*RECORDS*
####################

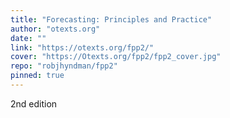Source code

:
 ```yaml
---
title: "Forecasting: Principles and Practice"
author: "otexts.org"
date: ""
link: "https://otexts.org/fpp2/"
cover: "https://Otexts.org/fpp2/fpp2_cover.jpg"
repo: "robjhyndman/fpp2"
pinned: true
---
```


2nd edition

####################

*TASK REQUIREMENTS*
Give back the full listing exactly, with pictures dropped.

*RESULT OF THE EXERCISE*
Source code

:
 ```yaml
---
title: "Forecasting: Principles and Practice"
author: "otexts.org"
date: ""
link: "https://otexts.org/fpp2/"
cover: "https://Otexts.org/fpp2/fpp2_cover.jpg"
repo: "robjhyndman/fpp2"
pinned: true
---
```


2nd edition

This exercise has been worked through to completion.